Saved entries
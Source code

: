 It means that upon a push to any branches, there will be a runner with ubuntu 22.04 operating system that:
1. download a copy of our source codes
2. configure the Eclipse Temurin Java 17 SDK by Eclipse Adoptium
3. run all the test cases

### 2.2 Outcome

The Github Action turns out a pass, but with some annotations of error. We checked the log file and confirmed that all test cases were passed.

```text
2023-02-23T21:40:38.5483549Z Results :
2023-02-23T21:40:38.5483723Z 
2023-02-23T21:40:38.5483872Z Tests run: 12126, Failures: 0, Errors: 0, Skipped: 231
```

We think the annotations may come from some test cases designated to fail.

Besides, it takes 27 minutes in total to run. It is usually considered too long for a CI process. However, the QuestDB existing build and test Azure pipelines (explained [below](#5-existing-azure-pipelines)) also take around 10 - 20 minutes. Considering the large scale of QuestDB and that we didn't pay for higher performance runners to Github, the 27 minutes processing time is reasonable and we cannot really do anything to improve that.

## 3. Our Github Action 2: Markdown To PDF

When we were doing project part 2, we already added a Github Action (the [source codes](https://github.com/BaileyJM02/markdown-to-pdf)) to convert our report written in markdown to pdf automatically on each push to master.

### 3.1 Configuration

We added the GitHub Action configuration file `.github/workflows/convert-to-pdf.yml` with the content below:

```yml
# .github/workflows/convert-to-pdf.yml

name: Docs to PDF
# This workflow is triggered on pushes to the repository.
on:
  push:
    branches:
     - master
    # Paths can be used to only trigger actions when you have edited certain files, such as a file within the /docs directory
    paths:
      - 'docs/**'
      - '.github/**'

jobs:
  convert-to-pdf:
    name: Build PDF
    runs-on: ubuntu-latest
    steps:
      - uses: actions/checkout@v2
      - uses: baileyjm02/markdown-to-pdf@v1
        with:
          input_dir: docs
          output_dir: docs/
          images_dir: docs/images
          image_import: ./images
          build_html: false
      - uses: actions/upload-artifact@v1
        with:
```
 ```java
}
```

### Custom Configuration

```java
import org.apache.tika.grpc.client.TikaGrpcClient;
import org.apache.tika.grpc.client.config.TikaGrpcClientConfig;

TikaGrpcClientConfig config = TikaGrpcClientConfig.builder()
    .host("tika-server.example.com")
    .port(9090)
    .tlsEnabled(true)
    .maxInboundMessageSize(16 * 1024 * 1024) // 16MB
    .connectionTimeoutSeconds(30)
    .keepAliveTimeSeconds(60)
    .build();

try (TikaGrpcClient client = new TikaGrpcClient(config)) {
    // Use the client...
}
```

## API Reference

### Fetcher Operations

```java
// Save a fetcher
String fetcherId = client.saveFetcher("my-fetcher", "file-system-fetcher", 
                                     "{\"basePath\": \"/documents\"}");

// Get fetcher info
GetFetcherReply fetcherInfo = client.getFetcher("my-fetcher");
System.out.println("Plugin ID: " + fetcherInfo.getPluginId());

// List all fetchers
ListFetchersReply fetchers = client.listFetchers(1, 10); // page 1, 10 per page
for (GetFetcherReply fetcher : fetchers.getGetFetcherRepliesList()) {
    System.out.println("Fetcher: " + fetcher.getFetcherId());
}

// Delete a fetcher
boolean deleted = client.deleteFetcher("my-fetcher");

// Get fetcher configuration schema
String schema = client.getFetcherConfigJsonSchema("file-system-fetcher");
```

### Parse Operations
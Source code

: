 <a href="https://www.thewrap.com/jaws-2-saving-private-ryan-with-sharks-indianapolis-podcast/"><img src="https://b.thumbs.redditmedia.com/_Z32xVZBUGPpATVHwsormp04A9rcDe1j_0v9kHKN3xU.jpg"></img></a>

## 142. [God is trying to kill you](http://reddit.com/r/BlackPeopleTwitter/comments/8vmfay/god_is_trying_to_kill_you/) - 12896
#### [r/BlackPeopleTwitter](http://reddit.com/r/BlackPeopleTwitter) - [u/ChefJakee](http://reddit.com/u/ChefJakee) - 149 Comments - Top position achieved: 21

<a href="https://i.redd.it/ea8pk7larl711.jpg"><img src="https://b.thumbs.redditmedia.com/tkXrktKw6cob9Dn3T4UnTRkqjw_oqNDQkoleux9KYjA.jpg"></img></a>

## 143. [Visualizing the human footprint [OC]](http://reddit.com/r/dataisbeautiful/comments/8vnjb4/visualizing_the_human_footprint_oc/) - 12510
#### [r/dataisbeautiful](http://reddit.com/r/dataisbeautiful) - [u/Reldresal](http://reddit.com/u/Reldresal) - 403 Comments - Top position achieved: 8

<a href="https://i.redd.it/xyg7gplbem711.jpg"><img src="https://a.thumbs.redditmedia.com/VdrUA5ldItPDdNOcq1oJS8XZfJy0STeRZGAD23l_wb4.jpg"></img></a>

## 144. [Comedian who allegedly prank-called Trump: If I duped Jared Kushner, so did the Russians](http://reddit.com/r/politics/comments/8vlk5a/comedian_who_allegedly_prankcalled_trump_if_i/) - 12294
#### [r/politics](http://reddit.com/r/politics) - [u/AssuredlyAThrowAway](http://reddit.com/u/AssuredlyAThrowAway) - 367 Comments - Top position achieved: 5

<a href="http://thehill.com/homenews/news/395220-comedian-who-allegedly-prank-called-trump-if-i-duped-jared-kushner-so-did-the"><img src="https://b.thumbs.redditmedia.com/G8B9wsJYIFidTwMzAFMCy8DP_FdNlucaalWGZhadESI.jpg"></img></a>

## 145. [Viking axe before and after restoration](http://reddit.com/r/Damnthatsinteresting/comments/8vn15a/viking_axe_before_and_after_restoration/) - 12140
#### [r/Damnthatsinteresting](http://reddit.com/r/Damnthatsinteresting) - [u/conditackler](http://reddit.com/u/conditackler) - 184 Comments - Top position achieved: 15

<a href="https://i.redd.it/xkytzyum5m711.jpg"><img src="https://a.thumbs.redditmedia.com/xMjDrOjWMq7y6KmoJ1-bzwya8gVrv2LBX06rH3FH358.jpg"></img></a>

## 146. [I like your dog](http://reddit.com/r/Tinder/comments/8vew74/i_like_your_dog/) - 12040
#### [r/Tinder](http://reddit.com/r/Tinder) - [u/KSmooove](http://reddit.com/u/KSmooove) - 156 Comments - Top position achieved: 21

What to do
Look for the word "called". Copy out every line of the data that has it.

Task result
## 144. [Comedian who allegedly prank-called Trump: If I duped Jared Kushner, so did the Russians](http://reddit.com/r/politics/comments/8vlk5a/comedian_who_allegedly_prankcalled_trump_if_i/) - 12294
<a href="http://thehill.com/homenews/news/395220-comedian-who-allegedly-prank-called-trump-if-i-duped-jared-kushner-so-did-the"><img src="https://b.thumbs.redditmedia.com/G8B9wsJYIFidTwMzAFMCy8DP_FdNlucaalWGZhadESI.jpg"></img></a>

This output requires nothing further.